(Stored data)

-------

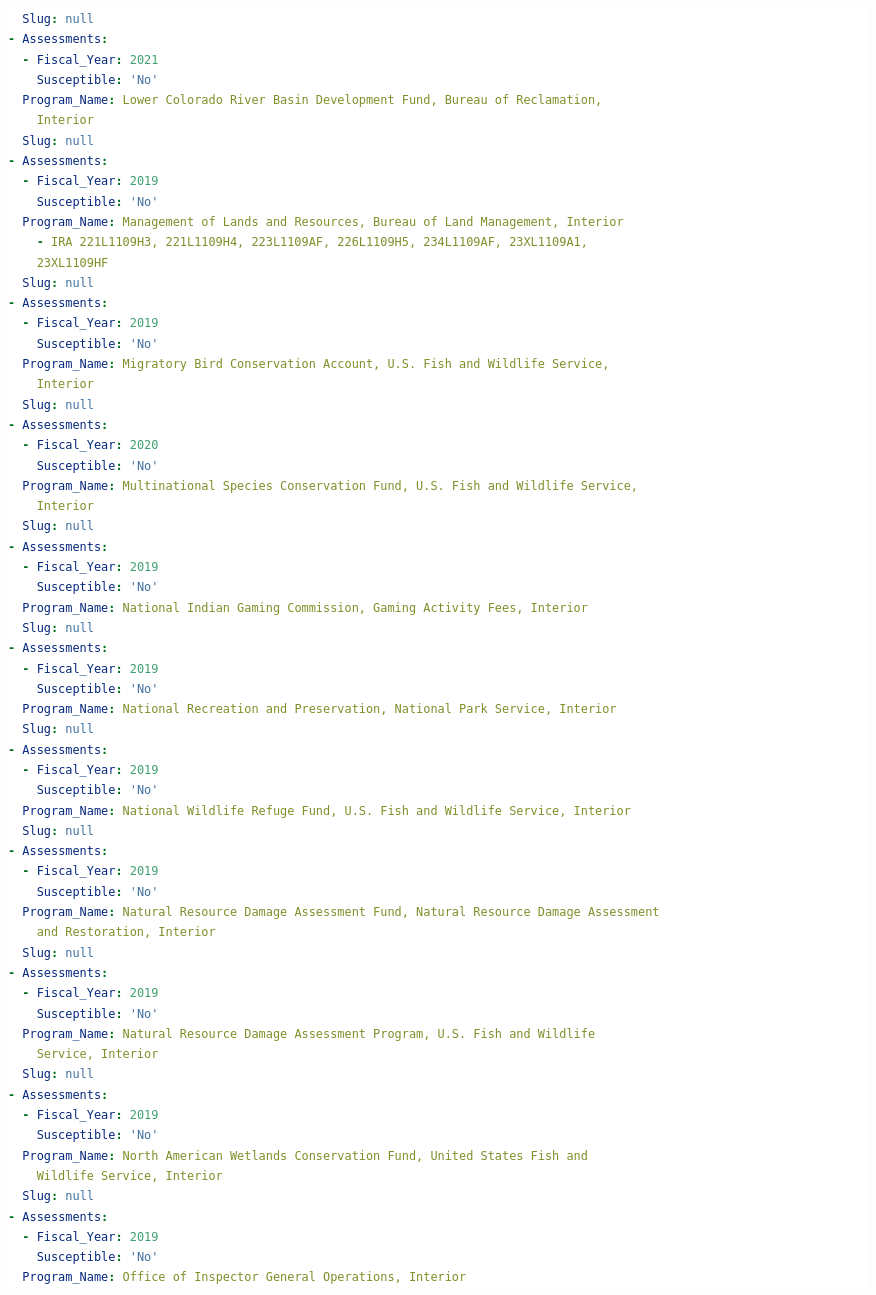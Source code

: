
 ```yaml
  Slug: null
- Assessments:
  - Fiscal_Year: 2021
    Susceptible: 'No'
  Program_Name: Lower Colorado River Basin Development Fund, Bureau of Reclamation,
    Interior
  Slug: null
- Assessments:
  - Fiscal_Year: 2019
    Susceptible: 'No'
  Program_Name: Management of Lands and Resources, Bureau of Land Management, Interior
    - IRA 221L1109H3, 221L1109H4, 223L1109AF, 226L1109H5, 234L1109AF, 23XL1109A1,
    23XL1109HF
  Slug: null
- Assessments:
  - Fiscal_Year: 2019
    Susceptible: 'No'
  Program_Name: Migratory Bird Conservation Account, U.S. Fish and Wildlife Service,
    Interior
  Slug: null
- Assessments:
  - Fiscal_Year: 2020
    Susceptible: 'No'
  Program_Name: Multinational Species Conservation Fund, U.S. Fish and Wildlife Service,
    Interior
  Slug: null
- Assessments:
  - Fiscal_Year: 2019
    Susceptible: 'No'
  Program_Name: National Indian Gaming Commission, Gaming Activity Fees, Interior
  Slug: null
- Assessments:
  - Fiscal_Year: 2019
    Susceptible: 'No'
  Program_Name: National Recreation and Preservation, National Park Service, Interior
  Slug: null
- Assessments:
  - Fiscal_Year: 2019
    Susceptible: 'No'
  Program_Name: National Wildlife Refuge Fund, U.S. Fish and Wildlife Service, Interior
  Slug: null
- Assessments:
  - Fiscal_Year: 2019
    Susceptible: 'No'
  Program_Name: Natural Resource Damage Assessment Fund, Natural Resource Damage Assessment
    and Restoration, Interior
  Slug: null
- Assessments:
  - Fiscal_Year: 2019
    Susceptible: 'No'
  Program_Name: Natural Resource Damage Assessment Program, U.S. Fish and Wildlife
    Service, Interior
  Slug: null
- Assessments:
  - Fiscal_Year: 2019
    Susceptible: 'No'
  Program_Name: North American Wetlands Conservation Fund, United States Fish and
    Wildlife Service, Interior
  Slug: null
- Assessments:
  - Fiscal_Year: 2019
    Susceptible: 'No'
  Program_Name: Office of Inspector General Operations, Interior
```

-------

▸ **Exercise**: In the lines above, spot each one that contains the word "Service" and copy it.

▸ **Exercise output**:
  Program_Name: Migratory Bird Conservation Account, U.S. Fish and Wildlife Service,
  Program_Name: Multinational Species Conservation Fund, U.S. Fish and Wildlife Service,
  Program_Name: National Recreation and Preservation, National Park Service, Interior
  Program_Name: National Wildlife Refuge Fund, U.S. Fish and Wildlife Service, Interior
    Service, Interior
    Wildlife Service, Interior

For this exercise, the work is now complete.